Your answer must repeat all of the entries word for word, without any images.
**********
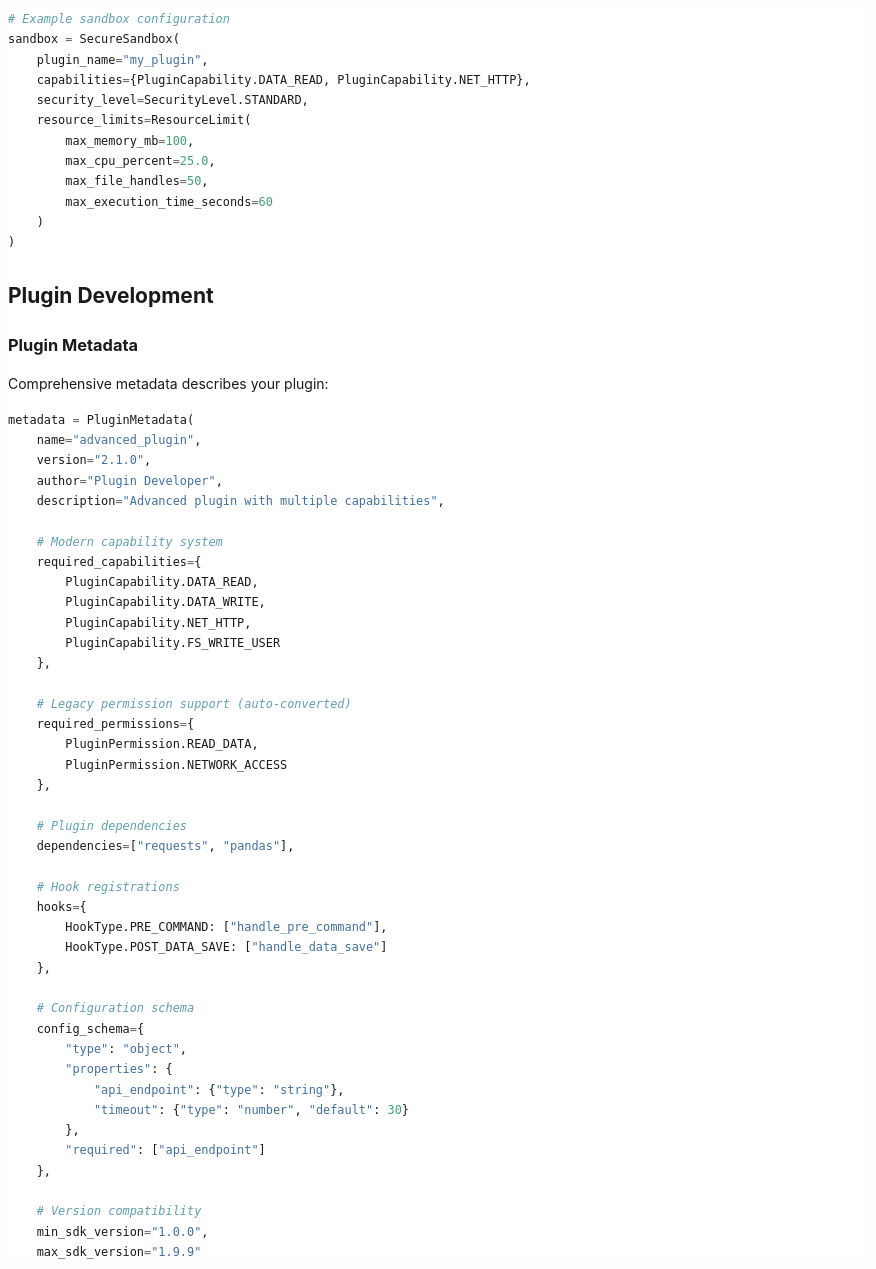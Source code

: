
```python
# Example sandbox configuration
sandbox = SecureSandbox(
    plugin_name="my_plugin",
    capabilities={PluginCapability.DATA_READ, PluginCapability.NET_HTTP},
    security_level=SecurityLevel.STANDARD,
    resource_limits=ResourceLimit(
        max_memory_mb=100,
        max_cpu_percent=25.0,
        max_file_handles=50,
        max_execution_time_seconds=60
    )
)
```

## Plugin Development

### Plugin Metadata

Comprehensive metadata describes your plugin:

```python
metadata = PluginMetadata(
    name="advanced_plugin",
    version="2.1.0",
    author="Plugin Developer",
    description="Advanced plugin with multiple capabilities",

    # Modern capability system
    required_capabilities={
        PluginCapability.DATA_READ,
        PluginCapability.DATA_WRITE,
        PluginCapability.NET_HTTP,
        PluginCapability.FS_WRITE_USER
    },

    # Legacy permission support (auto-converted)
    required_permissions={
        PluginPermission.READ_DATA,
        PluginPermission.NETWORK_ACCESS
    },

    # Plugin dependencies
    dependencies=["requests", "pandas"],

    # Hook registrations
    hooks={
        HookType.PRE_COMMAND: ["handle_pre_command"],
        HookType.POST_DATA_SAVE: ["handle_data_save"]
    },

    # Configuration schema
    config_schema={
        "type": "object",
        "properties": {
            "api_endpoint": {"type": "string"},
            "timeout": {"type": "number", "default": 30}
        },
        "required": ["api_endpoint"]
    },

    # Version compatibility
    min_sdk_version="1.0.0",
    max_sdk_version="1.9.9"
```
**********
[EXERCISE RESULT]
Source code

:
```python
# Example sandbox configuration
sandbox = SecureSandbox(
    plugin_name="my_plugin",
    capabilities={PluginCapability.DATA_READ, PluginCapability.NET_HTTP},
    security_level=SecurityLevel.STANDARD,
    resource_limits=ResourceLimit(
        max_memory_mb=100,
        max_cpu_percent=25.0,
        max_file_handles=50,
        max_execution_time_seconds=60
    )
)
```

## Plugin Development

### Plugin Metadata

Comprehensive metadata describes your plugin:

```python
metadata = PluginMetadata(
    name="advanced_plugin",
    version="2.1.0",
    author="Plugin Developer",
    description="Advanced plugin with multiple capabilities",

    # Modern capability system
    required_capabilities={
        PluginCapability.DATA_READ,
        PluginCapability.DATA_WRITE,
        PluginCapability.NET_HTTP,
        PluginCapability.FS_WRITE_USER
    },

    # Legacy permission support (auto-converted)
    required_permissions={
        PluginPermission.READ_DATA,
        PluginPermission.NETWORK_ACCESS
    },

    # Plugin dependencies
    dependencies=["requests", "pandas"],

    # Hook registrations
    hooks={
        HookType.PRE_COMMAND: ["handle_pre_command"],
        HookType.POST_DATA_SAVE: ["handle_data_save"]
    },

    # Configuration schema
    config_schema={
        "type": "object",
        "properties": {
            "api_endpoint": {"type": "string"},
            "timeout": {"type": "number", "default": 30}
        },
        "required": ["api_endpoint"]
    },

    # Version compatibility
    min_sdk_version="1.0.0",
    max_sdk_version="1.9.9"
```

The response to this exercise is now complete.